DATA FOR THE TASK Block Start

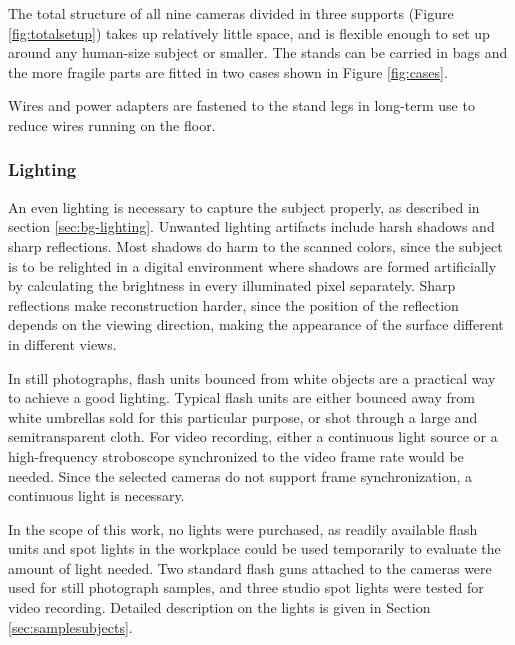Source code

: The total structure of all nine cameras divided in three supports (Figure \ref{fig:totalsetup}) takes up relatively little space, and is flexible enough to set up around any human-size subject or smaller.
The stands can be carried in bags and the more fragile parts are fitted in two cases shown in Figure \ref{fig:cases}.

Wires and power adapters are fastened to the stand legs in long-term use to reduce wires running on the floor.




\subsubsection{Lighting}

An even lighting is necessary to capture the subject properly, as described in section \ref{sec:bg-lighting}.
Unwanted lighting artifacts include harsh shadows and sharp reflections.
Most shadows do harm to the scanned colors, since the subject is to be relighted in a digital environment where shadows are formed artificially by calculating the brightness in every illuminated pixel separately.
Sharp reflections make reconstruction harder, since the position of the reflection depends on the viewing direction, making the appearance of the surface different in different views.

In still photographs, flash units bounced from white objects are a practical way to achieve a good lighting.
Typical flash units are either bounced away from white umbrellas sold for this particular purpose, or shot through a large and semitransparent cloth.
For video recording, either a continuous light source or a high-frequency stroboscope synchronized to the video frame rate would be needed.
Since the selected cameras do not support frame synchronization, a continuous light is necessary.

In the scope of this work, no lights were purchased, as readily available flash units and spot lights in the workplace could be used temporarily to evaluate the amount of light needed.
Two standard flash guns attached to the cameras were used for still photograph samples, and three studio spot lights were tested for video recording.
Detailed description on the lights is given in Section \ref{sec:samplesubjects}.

DATA FOR THE TASK Block End
DATA FOR THE TASK Block Start

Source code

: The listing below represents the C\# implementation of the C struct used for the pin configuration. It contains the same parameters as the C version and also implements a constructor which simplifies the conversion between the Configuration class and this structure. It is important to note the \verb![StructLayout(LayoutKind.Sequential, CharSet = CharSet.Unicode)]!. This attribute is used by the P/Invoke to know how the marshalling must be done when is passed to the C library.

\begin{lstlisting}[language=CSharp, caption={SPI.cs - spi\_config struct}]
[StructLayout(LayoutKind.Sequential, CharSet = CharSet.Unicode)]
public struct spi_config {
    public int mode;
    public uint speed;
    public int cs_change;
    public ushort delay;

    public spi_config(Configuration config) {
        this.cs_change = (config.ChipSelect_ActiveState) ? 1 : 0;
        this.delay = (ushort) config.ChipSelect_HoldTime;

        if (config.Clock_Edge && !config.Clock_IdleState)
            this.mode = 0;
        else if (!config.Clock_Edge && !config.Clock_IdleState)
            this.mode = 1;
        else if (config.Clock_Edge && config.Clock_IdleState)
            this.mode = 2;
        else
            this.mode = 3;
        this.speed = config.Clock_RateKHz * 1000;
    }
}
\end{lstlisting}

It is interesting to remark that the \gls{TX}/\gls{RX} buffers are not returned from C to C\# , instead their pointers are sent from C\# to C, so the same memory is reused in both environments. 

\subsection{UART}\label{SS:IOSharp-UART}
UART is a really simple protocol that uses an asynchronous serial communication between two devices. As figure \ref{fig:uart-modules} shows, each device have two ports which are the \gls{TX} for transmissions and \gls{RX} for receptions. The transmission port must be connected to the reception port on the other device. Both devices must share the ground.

DATA FOR THE TASK Block End
DATA FOR THE TASK Block Start

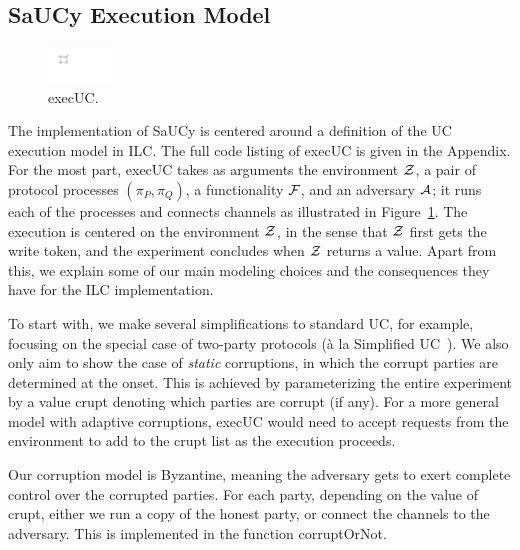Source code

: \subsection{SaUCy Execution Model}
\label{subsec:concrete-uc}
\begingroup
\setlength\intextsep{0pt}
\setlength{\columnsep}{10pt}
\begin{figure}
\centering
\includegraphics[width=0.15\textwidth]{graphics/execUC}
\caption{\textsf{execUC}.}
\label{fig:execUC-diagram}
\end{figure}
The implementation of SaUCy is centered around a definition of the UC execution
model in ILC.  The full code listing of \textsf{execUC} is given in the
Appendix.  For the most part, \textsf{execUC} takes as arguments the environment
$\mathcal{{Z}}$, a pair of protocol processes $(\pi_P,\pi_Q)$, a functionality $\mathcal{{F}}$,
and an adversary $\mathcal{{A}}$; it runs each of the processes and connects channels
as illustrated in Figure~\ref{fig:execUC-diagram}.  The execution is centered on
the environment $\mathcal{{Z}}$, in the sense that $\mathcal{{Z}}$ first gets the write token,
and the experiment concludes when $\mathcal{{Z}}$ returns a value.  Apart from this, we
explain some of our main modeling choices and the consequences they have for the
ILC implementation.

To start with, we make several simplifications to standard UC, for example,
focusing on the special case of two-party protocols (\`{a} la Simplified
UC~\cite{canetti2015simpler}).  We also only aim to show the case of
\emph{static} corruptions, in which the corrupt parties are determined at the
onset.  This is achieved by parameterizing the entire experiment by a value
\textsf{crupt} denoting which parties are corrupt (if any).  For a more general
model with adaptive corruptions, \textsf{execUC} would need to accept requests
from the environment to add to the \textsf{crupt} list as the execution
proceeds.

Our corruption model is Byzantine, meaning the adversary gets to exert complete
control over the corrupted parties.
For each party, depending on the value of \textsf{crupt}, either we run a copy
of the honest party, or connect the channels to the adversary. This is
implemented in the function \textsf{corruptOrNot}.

DATA FOR THE TASK Block End

[WHAT YOU HAVE TO DO]
Check each line above for the string "public" and show the ones that have it.

[WRITTEN SOLUTION]
public struct spi_config {
    public int mode;
    public uint speed;
    public int cs_change;
    public ushort delay;
    public spi_config(Configuration config) {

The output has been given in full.